• _Exercise objective_
Copy exactly the lines of the data below that run from the line holding "നാലു സൈനികക്യാമ്പുകളാണു് ഈ" through the line holding "കാകഫോണിക്സ് എന്നിവരെ കൂടാതെ", both ends included.

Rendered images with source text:
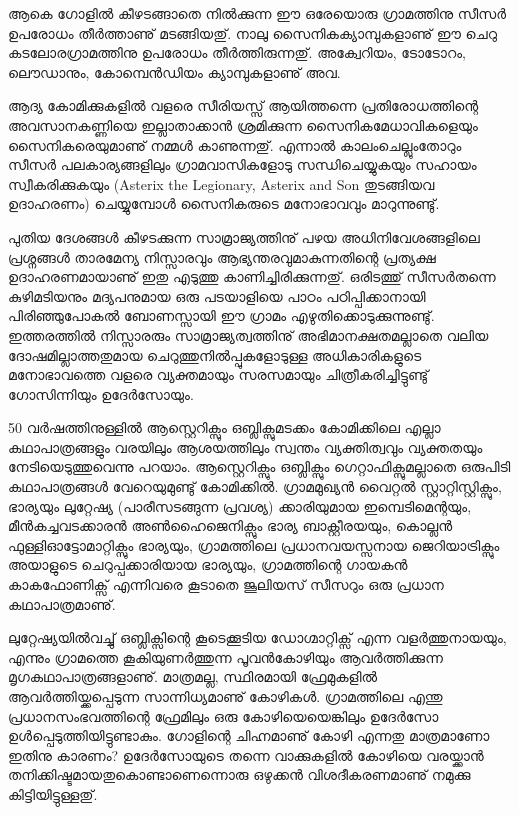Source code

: ആകെ ഗോളില്‍ കീഴടങ്ങാതെ നില്‍ക്കുന്ന ഈ ഒരേയൊരു ഗ്രാമത്തിനു സീസര്‍ ഉപരോധം തീര്‍ത്താണു് മടങ്ങിയതു്. 
നാലു സൈനികക്യാമ്പുകളാണു് ഈ ചെറു കടലോരഗ്രാമത്തിനു ഉപരോധം തീര്‍ത്തിരുന്നതു്. അക്വേറിയം, ടോടോറം, 
ലൌഡാനും, കോമ്പെന്‍ഡിയം ക്യാമ്പുകളാണു് അവ.

ആദ്യ കോമിക്കുകളില്‍ വളരെ സീരിയസ്സ് ആയിത്തന്നെ പ്രതിരോധത്തിന്റെ അവസാനകണ്ണിയെ ഇല്ലാതാക്കാന്‍ 
ശ്രമിക്കുന്ന സൈനികമേധാവികളെയും സൈനികരെയുമാണു് നമ്മള്‍ കാണുന്നതു്. എന്നാല്‍ കാലംചെല്ലുംതോറും 
സീസര്‍ പലകാര്യങ്ങളിലും ഗ്രാമവാസികളോടു സന്ധിചെയ്യുകയും സഹായം സ്വീകരിക്കുകയും (Asterix the
Legionary, Asterix and Son തുടങ്ങിയവ ഉദാഹരണം) ചെയ്യുമ്പോള്‍ സൈനികരുടെ മനോഭാവവും മാറുന്നുണ്ടു്.

പുതിയ ദേശങ്ങള്‍ കീഴടക്കുന്ന സാമ്രാജ്യത്തിനു് പഴയ അധിനിവേശങ്ങളിലെ പ്രശ്നങ്ങള്‍ താരമേന്യ നിസ്സാരവും 
ആഭ്യന്തരവുമാകുന്നതിന്റെ പ്രത്യക്ഷ ഉദാഹരണമായാണു് ഇതു എടുത്തു കാണിച്ചിരിക്കുന്നതു്. ഒരിടത്തു് സീസര്‍തന്നെ 
കുഴിമടിയനും മദ്യപനുമായ ഒരു പടയാളിയെ പാഠം പഠിപ്പിക്കാനായി പിരിഞ്ഞുപോകല്‍ ബോണസ്സായി ഈ ഗ്രാമം 
എഴുതിക്കൊടുക്കുന്നുണ്ടു്. ഇത്തരത്തില്‍ നിസ്സാരരും സാമ്രാജ്യത്വത്തിനു് അഭിമാനക്ഷതമല്ലാതെ വലിയ ദോഷമില്ലാത്തതുമായ 
ചെറുത്തുനില്‍പ്പുകളോടുള്ള അധികാരികളുടെ മനോഭാവത്തെ വളരെ വ്യക്തമായും സരസമായും ചിത്രീകരിച്ചിട്ടുണ്ടു് 
ഗോസിന്നിയും ഉദേര്‍സോയും.

50 വര്‍ഷത്തിനുള്ളില്‍ ആസ്റ്റെറിക്സും ഒബ്ലിക്സുമടക്കം കോമിക്കിലെ എല്ലാ കഥാപാത്രങ്ങളും വരയിലും ആശയത്തിലും സ്വന്തം 
വ്യക്തിത്വവും വ്യക്തതയും നേടിയെടുത്തുവെന്നു പറയാം. ആസ്റ്റെറിക്സും ഒബ്ലിക്സും ഗെറ്റാഫിക്സുമല്ലാതെ ഒരുപിടി കഥാപാത്രങ്ങള്‍ 
വേറെയുമുണ്ടു് കോമിക്കില്‍. ഗ്രാമമുഖ്യന്‍ വൈറ്റല്‍ സ്റ്റാറ്റിസ്റ്റിക്സും, ഭാര്യയും ലുറ്റേഷ്യ (പാരീസടങ്ങുന്ന പ്രവശ്യ) ക്കാരിയുമായ 
ഇമ്പെടിമെന്റയും, മീന്‍കച്ചവടക്കാരന്‍ അണ്‍ഹൈജെനിക്സും ഭാര്യ ബാക്റ്റീരയയും, കൊല്ലന്‍ ഫുള്ളിഓട്ടോമാറ്റിക്സും ഭാര്യയും, 
ഗ്രാമത്തിലെ പ്രധാനവയസ്സനായ ജെറിയാട്രിക്സും അയാളുടെ ചെറുപ്പക്കാരിയായ ഭാര്യയും, ഗ്രാമത്തിന്റെ ഗായകന്‍ 
കാകഫോണിക്സ് എന്നിവരെ കൂടാതെ ജൂലിയസ് സീസറും ഒരു പ്രധാന കഥാപാത്രമാണു്.


ലുറ്റേഷ്യയില്‍വച്ചു് ഒബ്ലിക്സിന്റെ കൂടെക്കൂടിയ ഡോഗ്മാറ്റിക്സ് എന്ന വളര്‍ത്തുനായയും, എന്നും ഗ്രാമത്തെ കൂകിയുണര്‍ത്തുന്ന 
പൂവന്‍കോഴിയും ആവര്‍ത്തിക്കുന്ന മൃഗകഥാപാത്രങ്ങളാണു്. മാത്രമല്ല, സ്ഥിരമായി ഫ്രേമുകളില്‍ ആവര്‍ത്തിയ്ക്കപ്പെടുന്ന 
സാന്നിധ്യമാണു് കോഴികള്‍. ഗ്രാമത്തിലെ എന്തു പ്രധാനസംഭവത്തിന്റെ ഫ്രേമിലും ഒരു കോഴിയെയെങ്കിലും ഉദേര്‍സോ 
ഉള്‍പ്പെടുത്തിയിട്ടുണ്ടാകും. ഗോളിന്റെ ചിഹ്നമാണു് കോഴി എന്നതു മാത്രമാണോ ഇതിനു കാരണം? ഉദേര്‍സോയുടെ തന്നെ 
വാക്കുകളില്‍ കോഴിയെ വരയ്ക്കാന്‍ തനിക്കിഷ്ടമായതുകൊണ്ടാണെന്നൊരു ഒഴുക്കന്‍ വിശദീകരണമാണു് നമുക്കു കിട്ടിയിട്ടുള്ളതു്.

• _Your solution_
നാലു സൈനികക്യാമ്പുകളാണു് ഈ ചെറു കടലോരഗ്രാമത്തിനു ഉപരോധം തീര്‍ത്തിരുന്നതു്. അക്വേറിയം, ടോടോറം, 
ലൌഡാനും, കോമ്പെന്‍ഡിയം ക്യാമ്പുകളാണു് അവ.

ആദ്യ കോമിക്കുകളില്‍ വളരെ സീരിയസ്സ് ആയിത്തന്നെ പ്രതിരോധത്തിന്റെ അവസാനകണ്ണിയെ ഇല്ലാതാക്കാന്‍ 
ശ്രമിക്കുന്ന സൈനികമേധാവികളെയും സൈനികരെയുമാണു് നമ്മള്‍ കാണുന്നതു്. എന്നാല്‍ കാലംചെല്ലുംതോറും 
സീസര്‍ പലകാര്യങ്ങളിലും ഗ്രാമവാസികളോടു സന്ധിചെയ്യുകയും സഹായം സ്വീകരിക്കുകയും (Asterix the
Legionary, Asterix and Son തുടങ്ങിയവ ഉദാഹരണം) ചെയ്യുമ്പോള്‍ സൈനികരുടെ മനോഭാവവും മാറുന്നുണ്ടു്.

പുതിയ ദേശങ്ങള്‍ കീഴടക്കുന്ന സാമ്രാജ്യത്തിനു് പഴയ അധിനിവേശങ്ങളിലെ പ്രശ്നങ്ങള്‍ താരമേന്യ നിസ്സാരവും 
ആഭ്യന്തരവുമാകുന്നതിന്റെ പ്രത്യക്ഷ ഉദാഹരണമായാണു് ഇതു എടുത്തു കാണിച്ചിരിക്കുന്നതു്. ഒരിടത്തു് സീസര്‍തന്നെ 
കുഴിമടിയനും മദ്യപനുമായ ഒരു പടയാളിയെ പാഠം പഠിപ്പിക്കാനായി പിരിഞ്ഞുപോകല്‍ ബോണസ്സായി ഈ ഗ്രാമം 
എഴുതിക്കൊടുക്കുന്നുണ്ടു്. ഇത്തരത്തില്‍ നിസ്സാരരും സാമ്രാജ്യത്വത്തിനു് അഭിമാനക്ഷതമല്ലാതെ വലിയ ദോഷമില്ലാത്തതുമായ 
ചെറുത്തുനില്‍പ്പുകളോടുള്ള അധികാരികളുടെ മനോഭാവത്തെ വളരെ വ്യക്തമായും സരസമായും ചിത്രീകരിച്ചിട്ടുണ്ടു് 
ഗോസിന്നിയും ഉദേര്‍സോയും.

50 വര്‍ഷത്തിനുള്ളില്‍ ആസ്റ്റെറിക്സും ഒബ്ലിക്സുമടക്കം കോമിക്കിലെ എല്ലാ കഥാപാത്രങ്ങളും വരയിലും ആശയത്തിലും സ്വന്തം 
വ്യക്തിത്വവും വ്യക്തതയും നേടിയെടുത്തുവെന്നു പറയാം. ആസ്റ്റെറിക്സും ഒബ്ലിക്സും ഗെറ്റാഫിക്സുമല്ലാതെ ഒരുപിടി കഥാപാത്രങ്ങള്‍ 
വേറെയുമുണ്ടു് കോമിക്കില്‍. ഗ്രാമമുഖ്യന്‍ വൈറ്റല്‍ സ്റ്റാറ്റിസ്റ്റിക്സും, ഭാര്യയും ലുറ്റേഷ്യ (പാരീസടങ്ങുന്ന പ്രവശ്യ) ക്കാരിയുമായ 
ഇമ്പെടിമെന്റയും, മീന്‍കച്ചവടക്കാരന്‍ അണ്‍ഹൈജെനിക്സും ഭാര്യ ബാക്റ്റീരയയും, കൊല്ലന്‍ ഫുള്ളിഓട്ടോമാറ്റിക്സും ഭാര്യയും, 
ഗ്രാമത്തിലെ പ്രധാനവയസ്സനായ ജെറിയാട്രിക്സും അയാളുടെ ചെറുപ്പക്കാരിയായ ഭാര്യയും, ഗ്രാമത്തിന്റെ ഗായകന്‍ 
കാകഫോണിക്സ് എന്നിവരെ കൂടാതെ ജൂലിയസ് സീസറും ഒരു പ്രധാന കഥാപാത്രമാണു്.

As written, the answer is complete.